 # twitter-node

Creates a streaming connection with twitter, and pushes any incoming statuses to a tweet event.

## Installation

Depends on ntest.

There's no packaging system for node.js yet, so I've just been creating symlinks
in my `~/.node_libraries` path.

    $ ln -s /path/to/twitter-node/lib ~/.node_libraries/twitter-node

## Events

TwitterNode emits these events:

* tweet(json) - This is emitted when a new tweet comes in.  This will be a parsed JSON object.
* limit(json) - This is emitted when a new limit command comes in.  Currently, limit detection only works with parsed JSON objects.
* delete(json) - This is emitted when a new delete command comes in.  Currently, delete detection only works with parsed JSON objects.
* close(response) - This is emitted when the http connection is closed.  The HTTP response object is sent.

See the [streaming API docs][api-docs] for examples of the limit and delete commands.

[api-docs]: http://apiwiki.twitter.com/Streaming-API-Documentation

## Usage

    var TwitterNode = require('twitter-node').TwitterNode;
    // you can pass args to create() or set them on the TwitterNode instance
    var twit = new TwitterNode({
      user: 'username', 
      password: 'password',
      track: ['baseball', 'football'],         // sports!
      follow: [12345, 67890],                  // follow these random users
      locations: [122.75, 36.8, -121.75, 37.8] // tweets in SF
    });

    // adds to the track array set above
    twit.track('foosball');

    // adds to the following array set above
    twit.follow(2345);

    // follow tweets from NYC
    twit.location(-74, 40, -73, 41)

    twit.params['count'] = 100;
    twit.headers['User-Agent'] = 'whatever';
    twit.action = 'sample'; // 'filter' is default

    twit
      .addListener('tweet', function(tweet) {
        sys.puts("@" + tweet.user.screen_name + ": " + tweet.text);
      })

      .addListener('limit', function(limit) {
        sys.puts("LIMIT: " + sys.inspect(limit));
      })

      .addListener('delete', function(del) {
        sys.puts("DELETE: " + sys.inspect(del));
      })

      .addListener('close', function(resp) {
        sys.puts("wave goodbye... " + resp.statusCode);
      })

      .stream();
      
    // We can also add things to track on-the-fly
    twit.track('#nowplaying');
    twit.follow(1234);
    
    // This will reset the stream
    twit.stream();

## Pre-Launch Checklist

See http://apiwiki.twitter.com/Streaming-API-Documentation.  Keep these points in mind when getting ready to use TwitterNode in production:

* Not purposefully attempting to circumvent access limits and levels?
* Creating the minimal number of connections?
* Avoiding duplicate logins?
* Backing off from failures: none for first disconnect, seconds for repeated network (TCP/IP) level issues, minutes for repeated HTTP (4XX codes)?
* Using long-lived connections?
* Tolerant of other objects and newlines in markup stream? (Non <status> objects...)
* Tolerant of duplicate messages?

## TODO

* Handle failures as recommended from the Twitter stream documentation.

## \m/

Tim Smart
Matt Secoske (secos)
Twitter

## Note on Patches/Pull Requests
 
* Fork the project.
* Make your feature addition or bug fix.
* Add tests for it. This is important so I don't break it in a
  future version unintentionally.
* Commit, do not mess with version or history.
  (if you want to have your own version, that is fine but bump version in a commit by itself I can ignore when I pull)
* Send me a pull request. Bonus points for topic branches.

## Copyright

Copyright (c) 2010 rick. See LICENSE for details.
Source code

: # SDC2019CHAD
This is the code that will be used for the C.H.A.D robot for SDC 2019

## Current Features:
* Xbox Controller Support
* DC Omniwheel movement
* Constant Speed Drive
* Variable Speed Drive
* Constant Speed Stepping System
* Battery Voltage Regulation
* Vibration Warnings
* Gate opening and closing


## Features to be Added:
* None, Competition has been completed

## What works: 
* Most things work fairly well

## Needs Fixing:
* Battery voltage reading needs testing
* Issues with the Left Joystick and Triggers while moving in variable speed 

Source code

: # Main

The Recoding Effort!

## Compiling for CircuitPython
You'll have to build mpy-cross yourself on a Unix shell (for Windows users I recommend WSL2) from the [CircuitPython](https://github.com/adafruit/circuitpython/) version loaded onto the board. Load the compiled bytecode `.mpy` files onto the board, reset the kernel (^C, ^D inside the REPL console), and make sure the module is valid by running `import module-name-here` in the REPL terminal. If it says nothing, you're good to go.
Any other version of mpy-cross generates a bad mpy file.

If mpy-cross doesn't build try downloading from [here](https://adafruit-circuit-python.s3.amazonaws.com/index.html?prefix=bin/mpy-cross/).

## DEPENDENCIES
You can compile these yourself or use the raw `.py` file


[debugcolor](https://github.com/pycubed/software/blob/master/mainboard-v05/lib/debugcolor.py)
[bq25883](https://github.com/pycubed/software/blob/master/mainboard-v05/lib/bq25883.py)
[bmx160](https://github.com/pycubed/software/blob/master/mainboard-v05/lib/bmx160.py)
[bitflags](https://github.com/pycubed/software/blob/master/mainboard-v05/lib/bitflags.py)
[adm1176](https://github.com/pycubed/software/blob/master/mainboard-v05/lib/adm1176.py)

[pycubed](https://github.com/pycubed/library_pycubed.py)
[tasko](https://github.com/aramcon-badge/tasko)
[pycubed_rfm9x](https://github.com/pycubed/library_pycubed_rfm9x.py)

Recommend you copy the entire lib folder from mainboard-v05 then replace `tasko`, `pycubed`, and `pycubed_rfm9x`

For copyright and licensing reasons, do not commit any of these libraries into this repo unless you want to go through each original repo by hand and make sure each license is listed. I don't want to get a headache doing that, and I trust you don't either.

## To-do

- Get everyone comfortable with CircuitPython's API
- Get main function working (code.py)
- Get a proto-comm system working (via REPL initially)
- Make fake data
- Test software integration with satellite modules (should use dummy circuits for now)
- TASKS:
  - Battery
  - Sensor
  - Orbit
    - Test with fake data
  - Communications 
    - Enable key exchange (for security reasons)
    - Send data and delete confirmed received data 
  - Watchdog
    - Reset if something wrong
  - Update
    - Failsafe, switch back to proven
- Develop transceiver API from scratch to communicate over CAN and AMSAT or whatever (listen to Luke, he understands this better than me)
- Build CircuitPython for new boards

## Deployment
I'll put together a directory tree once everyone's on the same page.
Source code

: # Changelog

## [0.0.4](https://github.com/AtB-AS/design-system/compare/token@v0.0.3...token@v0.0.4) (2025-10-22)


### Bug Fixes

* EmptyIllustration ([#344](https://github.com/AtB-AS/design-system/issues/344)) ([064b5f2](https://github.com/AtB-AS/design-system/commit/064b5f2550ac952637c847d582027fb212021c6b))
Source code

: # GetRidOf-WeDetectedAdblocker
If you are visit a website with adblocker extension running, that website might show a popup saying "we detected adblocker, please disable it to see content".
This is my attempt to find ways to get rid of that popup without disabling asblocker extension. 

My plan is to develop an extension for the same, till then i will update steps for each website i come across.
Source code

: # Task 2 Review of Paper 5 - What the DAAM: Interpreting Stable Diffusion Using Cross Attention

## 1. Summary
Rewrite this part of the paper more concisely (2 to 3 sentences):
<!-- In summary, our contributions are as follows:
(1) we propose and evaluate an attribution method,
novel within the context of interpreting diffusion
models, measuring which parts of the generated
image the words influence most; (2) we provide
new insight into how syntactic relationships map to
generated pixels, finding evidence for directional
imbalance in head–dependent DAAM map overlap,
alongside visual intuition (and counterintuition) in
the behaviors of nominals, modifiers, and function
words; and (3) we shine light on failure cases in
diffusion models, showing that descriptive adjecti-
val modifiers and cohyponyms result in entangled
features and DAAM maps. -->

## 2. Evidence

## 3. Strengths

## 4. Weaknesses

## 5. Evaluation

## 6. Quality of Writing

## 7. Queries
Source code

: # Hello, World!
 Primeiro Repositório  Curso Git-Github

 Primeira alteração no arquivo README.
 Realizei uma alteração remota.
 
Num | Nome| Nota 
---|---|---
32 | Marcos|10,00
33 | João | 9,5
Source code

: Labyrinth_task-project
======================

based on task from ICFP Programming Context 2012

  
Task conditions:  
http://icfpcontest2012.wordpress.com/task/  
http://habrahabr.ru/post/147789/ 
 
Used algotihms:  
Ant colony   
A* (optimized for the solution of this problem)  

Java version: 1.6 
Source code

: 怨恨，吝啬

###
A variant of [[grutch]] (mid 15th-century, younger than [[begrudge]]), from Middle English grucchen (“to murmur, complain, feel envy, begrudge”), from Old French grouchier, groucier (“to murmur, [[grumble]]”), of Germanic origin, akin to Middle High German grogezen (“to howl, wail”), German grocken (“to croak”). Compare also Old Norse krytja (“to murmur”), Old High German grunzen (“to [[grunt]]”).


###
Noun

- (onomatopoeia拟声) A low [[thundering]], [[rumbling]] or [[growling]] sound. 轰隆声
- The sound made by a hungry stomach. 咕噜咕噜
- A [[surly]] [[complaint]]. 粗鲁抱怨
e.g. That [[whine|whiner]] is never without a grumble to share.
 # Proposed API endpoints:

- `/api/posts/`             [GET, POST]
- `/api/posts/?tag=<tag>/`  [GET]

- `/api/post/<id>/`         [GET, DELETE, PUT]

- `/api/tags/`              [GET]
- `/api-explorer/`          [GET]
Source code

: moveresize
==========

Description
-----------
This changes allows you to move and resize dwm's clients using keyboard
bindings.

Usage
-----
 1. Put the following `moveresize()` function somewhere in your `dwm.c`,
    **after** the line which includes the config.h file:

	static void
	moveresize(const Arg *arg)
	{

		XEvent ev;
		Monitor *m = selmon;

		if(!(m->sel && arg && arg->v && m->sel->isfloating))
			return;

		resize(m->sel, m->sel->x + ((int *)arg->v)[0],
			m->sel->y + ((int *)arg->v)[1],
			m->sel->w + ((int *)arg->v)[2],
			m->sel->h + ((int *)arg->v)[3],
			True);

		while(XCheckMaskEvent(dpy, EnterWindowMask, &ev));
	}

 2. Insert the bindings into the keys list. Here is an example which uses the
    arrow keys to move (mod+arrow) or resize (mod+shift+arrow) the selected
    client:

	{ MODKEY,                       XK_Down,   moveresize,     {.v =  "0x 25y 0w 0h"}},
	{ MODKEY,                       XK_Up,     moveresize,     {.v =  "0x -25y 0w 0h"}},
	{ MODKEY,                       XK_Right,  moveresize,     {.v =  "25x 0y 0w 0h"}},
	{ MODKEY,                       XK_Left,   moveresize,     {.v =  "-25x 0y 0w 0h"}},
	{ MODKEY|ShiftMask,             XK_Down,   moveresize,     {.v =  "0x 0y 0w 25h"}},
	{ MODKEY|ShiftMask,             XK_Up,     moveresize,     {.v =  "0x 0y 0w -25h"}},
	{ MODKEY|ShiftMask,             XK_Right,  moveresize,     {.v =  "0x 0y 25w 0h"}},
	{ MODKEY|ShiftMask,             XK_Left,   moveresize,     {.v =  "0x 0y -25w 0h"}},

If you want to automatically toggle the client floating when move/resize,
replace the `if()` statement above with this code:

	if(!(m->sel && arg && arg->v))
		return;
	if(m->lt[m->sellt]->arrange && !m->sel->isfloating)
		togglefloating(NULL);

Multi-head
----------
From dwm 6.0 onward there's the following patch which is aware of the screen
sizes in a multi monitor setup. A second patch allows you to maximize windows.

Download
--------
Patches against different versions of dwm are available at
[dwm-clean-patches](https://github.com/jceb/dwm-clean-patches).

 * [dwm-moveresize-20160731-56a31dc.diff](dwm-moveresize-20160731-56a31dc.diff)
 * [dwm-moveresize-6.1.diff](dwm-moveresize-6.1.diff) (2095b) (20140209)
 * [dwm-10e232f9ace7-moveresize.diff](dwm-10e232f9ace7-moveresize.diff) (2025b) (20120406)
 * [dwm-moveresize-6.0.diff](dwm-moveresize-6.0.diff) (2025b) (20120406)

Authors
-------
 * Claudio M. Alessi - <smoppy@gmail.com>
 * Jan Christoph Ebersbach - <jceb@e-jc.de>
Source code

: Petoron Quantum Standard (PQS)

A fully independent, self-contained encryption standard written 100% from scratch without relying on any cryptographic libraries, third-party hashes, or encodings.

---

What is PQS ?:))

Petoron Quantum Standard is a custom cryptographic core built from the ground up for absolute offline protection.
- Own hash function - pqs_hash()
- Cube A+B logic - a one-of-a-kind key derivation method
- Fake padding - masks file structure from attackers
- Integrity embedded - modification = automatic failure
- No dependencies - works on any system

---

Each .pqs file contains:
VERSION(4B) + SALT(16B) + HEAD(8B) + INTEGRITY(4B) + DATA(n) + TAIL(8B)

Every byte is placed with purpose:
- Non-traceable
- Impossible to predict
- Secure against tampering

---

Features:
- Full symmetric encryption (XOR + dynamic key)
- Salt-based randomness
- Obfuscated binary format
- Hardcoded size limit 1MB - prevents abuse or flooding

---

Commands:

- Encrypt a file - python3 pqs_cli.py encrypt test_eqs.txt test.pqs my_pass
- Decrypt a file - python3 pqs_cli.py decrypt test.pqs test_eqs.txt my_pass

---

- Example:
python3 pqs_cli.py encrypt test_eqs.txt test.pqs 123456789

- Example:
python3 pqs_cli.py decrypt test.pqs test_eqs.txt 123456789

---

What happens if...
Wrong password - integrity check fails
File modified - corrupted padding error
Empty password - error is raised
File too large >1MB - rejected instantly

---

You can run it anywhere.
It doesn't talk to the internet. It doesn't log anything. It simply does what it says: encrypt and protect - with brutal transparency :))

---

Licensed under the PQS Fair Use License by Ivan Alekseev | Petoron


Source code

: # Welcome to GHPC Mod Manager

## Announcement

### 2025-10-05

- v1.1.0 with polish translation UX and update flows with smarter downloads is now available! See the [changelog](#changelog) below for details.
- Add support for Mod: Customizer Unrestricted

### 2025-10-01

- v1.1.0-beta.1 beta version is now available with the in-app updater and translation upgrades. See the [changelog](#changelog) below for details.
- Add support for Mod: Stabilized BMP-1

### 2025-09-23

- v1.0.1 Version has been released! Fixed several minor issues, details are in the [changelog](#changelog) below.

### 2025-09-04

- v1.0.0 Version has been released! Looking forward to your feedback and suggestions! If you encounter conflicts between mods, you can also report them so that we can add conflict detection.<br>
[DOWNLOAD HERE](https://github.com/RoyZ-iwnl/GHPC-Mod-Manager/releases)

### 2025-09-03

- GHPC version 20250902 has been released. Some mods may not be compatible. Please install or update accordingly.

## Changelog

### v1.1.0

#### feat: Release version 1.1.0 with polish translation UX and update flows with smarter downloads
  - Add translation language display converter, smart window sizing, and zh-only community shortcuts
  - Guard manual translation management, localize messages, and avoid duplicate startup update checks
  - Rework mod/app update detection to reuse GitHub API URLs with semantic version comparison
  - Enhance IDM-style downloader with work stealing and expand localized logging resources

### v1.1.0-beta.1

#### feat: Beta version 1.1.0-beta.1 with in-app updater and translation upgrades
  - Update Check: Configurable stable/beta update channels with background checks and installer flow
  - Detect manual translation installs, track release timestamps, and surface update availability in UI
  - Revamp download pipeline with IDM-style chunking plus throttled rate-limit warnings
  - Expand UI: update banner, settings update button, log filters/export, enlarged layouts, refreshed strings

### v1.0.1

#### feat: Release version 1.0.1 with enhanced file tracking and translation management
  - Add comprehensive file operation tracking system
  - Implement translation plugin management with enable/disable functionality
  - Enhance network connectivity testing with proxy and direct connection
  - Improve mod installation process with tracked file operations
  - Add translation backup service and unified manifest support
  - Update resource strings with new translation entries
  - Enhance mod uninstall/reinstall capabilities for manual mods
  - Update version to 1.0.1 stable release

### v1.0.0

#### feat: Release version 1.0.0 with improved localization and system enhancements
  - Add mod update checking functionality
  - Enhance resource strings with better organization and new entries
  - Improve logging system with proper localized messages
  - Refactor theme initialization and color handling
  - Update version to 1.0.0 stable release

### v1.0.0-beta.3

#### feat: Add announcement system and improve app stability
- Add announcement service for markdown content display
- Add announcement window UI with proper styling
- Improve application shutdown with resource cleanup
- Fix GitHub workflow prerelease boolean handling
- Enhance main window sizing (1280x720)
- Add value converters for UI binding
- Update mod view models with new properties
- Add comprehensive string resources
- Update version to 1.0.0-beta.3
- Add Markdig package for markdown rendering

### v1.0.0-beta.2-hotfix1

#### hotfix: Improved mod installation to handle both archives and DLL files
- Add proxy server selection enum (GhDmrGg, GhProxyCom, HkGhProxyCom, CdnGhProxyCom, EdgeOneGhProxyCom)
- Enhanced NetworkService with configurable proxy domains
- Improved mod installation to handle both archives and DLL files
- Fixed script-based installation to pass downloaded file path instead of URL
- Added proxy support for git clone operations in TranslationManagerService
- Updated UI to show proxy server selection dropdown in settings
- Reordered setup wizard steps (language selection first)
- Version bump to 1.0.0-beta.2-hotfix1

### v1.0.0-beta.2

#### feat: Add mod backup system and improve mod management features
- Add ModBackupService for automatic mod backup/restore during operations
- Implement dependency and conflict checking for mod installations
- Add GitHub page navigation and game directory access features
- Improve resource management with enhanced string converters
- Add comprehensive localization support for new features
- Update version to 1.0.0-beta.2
____
Task brief – Everything from the line with "if(!(m->sel && arg && arg->v &&" through the line with "while(XCheckMaskEvent(dpy, EnterWindowMask, &ev));" should be written out exactly as it appears above, end lines included, and nothing outside that range.

Result –
		if(!(m->sel && arg && arg->v && m->sel->isfloating))
			return;

		resize(m->sel, m->sel->x + ((int *)arg->v)[0],
			m->sel->y + ((int *)arg->v)[1],
			m->sel->w + ((int *)arg->v)[2],
			m->sel->h + ((int *)arg->v)[3],
			True);

		while(XCheckMaskEvent(dpy, EnterWindowMask, &ev));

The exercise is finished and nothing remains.